Ohtahara syndrome (also known as early infantile epileptic encephalopathy, EIEE) is a syndrome characterized by frequent intractable seizures and severe early encephalopathy resulting in limited development and reduced life expectancy. Tonic seizures predominate, myoclonic seizures are uncommon, distinguishing this syndrome from early myoclonic encephalopathy. Treatable metabolic etiologies (especially pyridoxine and pyridoxal-5-phosphate disorders) should be excluded early.
NOTE Ohtahara syndrome is considered an 'epileptic encephalopathy'. This term denotes the concept that the epileptic activity itself might directly contribute additional cognitive and behavioral impairments over those expected from the underlying etiology alone, and that suppression of epileptic activity might minimize this additional impairment.
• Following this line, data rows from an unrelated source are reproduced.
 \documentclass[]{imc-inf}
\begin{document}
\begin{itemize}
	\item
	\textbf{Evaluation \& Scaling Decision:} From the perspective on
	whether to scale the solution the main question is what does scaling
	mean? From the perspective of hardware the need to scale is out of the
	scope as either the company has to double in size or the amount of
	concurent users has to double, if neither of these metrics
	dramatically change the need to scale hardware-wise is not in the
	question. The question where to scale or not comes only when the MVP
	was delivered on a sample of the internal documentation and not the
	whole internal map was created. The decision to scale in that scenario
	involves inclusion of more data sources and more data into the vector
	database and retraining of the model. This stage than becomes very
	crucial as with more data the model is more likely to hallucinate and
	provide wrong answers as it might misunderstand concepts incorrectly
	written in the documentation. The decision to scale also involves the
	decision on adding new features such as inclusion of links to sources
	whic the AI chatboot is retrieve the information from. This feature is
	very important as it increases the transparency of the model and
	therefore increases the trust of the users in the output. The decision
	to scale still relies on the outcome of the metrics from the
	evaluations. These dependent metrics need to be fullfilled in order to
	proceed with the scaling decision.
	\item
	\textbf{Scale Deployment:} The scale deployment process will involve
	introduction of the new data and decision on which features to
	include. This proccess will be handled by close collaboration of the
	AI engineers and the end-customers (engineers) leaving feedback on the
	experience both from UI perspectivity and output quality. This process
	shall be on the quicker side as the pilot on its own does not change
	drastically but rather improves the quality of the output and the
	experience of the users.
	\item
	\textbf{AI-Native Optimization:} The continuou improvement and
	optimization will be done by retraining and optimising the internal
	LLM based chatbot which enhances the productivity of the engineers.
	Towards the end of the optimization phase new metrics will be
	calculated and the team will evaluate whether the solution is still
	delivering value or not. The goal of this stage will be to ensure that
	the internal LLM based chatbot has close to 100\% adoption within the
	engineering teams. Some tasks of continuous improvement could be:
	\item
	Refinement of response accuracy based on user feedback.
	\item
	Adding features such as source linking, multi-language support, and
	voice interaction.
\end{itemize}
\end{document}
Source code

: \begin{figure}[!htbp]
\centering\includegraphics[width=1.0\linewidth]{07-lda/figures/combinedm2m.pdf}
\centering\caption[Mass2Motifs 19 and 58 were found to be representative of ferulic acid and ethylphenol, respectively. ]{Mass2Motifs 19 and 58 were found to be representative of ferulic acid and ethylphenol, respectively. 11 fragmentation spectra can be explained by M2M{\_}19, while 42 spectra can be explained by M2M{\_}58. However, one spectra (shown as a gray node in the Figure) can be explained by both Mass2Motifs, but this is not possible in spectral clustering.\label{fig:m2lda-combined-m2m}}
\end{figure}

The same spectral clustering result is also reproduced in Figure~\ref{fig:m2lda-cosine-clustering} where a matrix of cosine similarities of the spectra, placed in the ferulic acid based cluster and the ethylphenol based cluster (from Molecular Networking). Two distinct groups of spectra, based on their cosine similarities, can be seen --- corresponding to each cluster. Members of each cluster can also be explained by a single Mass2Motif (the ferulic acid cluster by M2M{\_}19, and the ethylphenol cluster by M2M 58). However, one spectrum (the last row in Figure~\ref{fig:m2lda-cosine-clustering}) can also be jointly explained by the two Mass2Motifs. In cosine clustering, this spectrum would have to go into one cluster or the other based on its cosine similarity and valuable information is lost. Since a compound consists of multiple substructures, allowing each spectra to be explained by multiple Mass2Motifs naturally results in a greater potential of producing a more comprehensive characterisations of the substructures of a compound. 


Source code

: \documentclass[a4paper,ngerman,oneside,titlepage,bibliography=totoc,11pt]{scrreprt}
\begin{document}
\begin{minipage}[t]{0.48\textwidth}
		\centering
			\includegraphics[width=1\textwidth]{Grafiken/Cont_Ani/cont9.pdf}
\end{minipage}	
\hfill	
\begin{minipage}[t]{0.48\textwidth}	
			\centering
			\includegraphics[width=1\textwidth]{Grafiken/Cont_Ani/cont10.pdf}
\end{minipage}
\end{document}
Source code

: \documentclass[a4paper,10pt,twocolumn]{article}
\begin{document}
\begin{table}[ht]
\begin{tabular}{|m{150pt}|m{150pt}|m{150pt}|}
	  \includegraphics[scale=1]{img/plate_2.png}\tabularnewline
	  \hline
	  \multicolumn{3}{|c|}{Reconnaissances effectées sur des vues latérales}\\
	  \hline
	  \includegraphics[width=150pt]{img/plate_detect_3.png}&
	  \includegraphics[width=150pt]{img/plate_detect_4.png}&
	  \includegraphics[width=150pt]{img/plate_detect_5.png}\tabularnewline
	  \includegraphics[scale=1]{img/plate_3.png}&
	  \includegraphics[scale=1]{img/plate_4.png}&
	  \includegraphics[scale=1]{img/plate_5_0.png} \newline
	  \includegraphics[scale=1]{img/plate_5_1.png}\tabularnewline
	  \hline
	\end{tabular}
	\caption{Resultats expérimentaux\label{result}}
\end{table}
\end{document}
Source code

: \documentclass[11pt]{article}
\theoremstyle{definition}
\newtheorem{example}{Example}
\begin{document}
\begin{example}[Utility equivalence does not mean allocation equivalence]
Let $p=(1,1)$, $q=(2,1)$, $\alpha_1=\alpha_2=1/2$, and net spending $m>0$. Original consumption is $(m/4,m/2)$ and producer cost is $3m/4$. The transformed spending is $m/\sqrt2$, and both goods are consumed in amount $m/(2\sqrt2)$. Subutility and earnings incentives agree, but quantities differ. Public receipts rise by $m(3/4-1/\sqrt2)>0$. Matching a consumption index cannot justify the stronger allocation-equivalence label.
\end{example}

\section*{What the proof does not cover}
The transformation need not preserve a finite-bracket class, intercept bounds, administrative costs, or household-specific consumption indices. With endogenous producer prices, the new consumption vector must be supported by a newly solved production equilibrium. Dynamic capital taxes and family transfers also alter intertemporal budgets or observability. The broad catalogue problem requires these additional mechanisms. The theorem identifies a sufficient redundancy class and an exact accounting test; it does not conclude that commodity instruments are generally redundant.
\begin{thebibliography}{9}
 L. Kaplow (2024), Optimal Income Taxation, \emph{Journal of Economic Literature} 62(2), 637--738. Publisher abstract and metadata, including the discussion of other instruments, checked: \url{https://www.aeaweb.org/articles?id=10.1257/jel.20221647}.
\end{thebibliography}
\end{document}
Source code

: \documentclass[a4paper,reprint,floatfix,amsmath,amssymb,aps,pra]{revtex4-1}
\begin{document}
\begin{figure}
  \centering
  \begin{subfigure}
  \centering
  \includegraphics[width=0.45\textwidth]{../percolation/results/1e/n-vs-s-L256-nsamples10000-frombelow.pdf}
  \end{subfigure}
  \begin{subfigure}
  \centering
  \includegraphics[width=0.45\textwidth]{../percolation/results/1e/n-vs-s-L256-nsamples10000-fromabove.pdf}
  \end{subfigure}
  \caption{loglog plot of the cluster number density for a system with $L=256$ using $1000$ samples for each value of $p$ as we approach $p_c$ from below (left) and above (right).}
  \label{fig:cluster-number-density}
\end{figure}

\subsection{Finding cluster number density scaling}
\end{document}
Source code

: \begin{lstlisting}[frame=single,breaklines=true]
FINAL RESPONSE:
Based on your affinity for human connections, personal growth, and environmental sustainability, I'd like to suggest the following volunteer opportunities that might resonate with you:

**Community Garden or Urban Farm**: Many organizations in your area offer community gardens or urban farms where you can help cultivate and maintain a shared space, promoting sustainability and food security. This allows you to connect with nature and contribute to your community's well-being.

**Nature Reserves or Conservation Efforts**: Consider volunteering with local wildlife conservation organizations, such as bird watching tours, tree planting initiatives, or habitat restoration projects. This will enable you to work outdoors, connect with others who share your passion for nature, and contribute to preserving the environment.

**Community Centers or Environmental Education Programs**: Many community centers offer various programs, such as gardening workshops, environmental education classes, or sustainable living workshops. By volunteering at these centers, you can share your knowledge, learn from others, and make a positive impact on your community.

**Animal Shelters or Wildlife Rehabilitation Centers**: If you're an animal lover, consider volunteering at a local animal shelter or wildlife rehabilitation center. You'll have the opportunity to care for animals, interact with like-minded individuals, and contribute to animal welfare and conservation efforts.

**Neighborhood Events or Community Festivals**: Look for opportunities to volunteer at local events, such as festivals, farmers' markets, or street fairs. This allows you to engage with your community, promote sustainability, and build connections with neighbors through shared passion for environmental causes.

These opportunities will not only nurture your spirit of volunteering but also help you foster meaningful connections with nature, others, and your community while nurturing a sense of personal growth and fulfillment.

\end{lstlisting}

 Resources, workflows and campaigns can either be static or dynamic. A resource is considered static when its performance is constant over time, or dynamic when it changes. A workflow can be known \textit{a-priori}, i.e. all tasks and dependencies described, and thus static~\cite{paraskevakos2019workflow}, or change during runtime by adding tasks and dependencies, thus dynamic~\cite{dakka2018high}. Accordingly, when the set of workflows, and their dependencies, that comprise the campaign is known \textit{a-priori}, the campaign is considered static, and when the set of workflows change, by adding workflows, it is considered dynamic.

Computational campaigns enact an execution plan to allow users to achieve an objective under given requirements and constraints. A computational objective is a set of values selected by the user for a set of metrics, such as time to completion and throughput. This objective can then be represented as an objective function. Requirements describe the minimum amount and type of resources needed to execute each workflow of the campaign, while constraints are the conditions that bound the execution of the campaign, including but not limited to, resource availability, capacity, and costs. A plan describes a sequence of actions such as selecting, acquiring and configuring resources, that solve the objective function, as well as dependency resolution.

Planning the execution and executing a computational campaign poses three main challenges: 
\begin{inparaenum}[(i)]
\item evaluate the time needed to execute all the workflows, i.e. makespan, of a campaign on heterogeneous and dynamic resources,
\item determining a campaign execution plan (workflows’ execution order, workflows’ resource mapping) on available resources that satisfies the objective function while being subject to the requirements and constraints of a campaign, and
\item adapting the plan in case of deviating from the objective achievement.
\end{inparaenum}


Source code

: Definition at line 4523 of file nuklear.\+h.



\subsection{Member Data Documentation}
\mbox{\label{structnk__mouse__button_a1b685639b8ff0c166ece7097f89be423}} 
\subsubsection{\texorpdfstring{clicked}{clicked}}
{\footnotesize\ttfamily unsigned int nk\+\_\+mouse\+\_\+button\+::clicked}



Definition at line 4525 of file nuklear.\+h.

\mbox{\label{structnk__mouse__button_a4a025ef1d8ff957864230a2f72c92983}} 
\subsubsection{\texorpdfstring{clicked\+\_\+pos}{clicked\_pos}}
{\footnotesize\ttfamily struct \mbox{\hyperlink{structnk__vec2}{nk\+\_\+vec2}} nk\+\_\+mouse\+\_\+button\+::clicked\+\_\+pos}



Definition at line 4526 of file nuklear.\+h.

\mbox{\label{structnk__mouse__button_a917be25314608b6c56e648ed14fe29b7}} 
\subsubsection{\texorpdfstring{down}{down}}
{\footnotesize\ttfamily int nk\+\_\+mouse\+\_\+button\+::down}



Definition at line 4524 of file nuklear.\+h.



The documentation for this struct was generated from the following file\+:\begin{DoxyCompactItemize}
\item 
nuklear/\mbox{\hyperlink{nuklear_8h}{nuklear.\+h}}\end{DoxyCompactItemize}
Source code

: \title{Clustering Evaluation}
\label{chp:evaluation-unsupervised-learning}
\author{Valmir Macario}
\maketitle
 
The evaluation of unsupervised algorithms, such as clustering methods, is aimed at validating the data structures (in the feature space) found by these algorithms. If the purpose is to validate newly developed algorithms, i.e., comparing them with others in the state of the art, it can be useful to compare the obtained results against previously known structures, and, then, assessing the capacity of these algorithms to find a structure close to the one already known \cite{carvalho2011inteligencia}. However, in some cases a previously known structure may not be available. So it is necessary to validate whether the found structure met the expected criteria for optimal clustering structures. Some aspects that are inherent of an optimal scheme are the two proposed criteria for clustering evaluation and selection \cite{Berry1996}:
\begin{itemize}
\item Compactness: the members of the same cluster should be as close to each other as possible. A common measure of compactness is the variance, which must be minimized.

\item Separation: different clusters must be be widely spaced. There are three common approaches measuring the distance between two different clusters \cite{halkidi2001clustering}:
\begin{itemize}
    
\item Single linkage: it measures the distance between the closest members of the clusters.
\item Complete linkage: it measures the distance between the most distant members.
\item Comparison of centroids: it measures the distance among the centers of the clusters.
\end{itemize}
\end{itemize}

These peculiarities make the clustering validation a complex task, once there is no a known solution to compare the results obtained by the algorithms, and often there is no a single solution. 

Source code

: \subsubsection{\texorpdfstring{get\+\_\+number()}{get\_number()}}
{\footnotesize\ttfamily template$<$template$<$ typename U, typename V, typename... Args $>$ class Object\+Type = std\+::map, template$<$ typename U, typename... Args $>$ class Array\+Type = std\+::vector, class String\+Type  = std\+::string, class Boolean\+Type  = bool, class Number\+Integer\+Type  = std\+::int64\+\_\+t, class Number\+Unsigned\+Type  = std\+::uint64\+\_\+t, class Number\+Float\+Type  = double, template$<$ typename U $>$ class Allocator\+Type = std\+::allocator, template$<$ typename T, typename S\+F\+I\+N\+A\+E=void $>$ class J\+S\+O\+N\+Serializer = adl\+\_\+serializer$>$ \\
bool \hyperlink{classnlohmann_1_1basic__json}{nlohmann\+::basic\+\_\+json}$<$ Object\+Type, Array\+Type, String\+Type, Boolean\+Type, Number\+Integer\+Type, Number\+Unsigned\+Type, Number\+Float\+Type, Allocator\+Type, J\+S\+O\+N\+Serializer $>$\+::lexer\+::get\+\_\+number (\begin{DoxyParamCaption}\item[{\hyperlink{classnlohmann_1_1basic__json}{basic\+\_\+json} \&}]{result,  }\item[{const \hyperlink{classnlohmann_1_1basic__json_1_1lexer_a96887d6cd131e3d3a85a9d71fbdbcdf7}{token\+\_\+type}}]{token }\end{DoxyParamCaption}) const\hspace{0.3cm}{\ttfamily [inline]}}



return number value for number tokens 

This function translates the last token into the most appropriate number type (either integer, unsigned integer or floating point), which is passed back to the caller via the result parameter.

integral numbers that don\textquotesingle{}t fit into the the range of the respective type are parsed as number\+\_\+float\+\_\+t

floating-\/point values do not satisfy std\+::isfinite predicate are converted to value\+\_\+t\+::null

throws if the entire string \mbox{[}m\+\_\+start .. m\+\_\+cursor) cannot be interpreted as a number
This syndrome has onset in the first month of life (range 1-3 months). Both sexes are affected equally. Antecedent and birth history is typically normal. Head size is typically normal, however microcephaly may occur. Neurological examination is abnormal in keeping with underlying structural brain abnormalities (if any) and the presence of severe neurological impairment. Abnormal neurological behavior may be present prior to onset of seizures. Severe developmental delay is seen, with or without regression. Children with this syndrome may evolve to have West or Lennox Gastaut syndrome.
There is overlap in the etiologies that cause Ohtahara syndrome and early myoclonic encephalopathy.